- [Your objective]
Every line below that contains the word "with" must be copied.

- [Provided records]
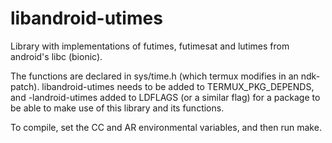 # libandroid-utimes

Library with implementations of futimes, futimesat and lutimes from
android's libc (bionic).

The functions are declared in sys/time.h (which termux modifies in an
ndk-patch).  libandroid-utimes needs to be added to
TERMUX_PKG_DEPENDS, and -landroid-utimes added to LDFLAGS (or a
similar flag) for a package to be able to make use of this library and
its functions.

To compile, set the CC and AR environmental variables, and then run
make.
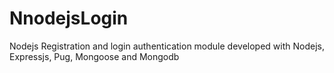 # NnodejsLogin
Nodejs Registration and login authentication module developed with Nodejs, Expressjs, Pug, Mongoose and Mongodb
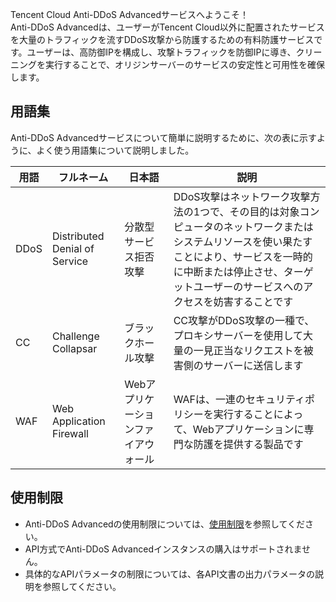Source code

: 

Tencent Cloud Anti-DDoS Advancedサービスへようこそ！  
Anti-DDoS Advancedは、ユーザーがTencent Cloud以外に配置されたサービスを大量のトラフィックを流すDDoS攻撃から防護するための有料防護サービスです。ユーザーは、高防御IPを構成し、攻撃トラフィックを防御IPに導き、クリーニングを実行することで、オリジンサーバーのサービスの安定性と可用性を確保します。

## 用語集

Anti-DDoS Advancedサービスについて簡単に説明するために、次の表に示すように、よく使う用語集について説明しました。

| 用語 |             フルネーム              |      日本語      |                             説明                             |
|-------| ----------------------------|----------------|------------------------------------------------------- |
| DDoS | Distributed Denial of Service | 分散型サービス拒否攻撃 | DDoS攻撃はネットワーク攻撃方法の1つで、その目的は対象コンピュータのネットワークまたはシステムリソースを使い果たすことにより、サービスを一時的に中断または停止させ、ターゲットユーザーのサービスへのアクセスを妨害することです |
|  CC  |      Challenge Collapsar      |    ブラックホール攻撃    | CC攻撃がDDoS攻撃の一種で、プロキシサーバーを使用して大量の一見正当なリクエストを被害側のサーバーに送信します |
| WAF  |   Web Application Firewall    | Webアプリケーションファイアウォール |   WAFは、一連のセキュリティポリシーを実行することによって、Webアプリケーションに専門な防護を提供する製品です    |

## 使用制限
- Anti-DDoS Advancedの使用制限については、[使用制限](https://cloud.tencent.com/document/product/1014/31108)を参照してください。
- API方式でAnti-DDoS Advancedインスタンスの購入はサポートされません。
- 具体的なAPIパラメータの制限については、各API文書の出力パラメータの説明を参照してください。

- [Response to this exercise]
Library with implementations of futimes, futimesat and lutimes from
Nodejs Registration and login authentication module developed with Nodejs, Expressjs, Pug, Mongoose and Mongodb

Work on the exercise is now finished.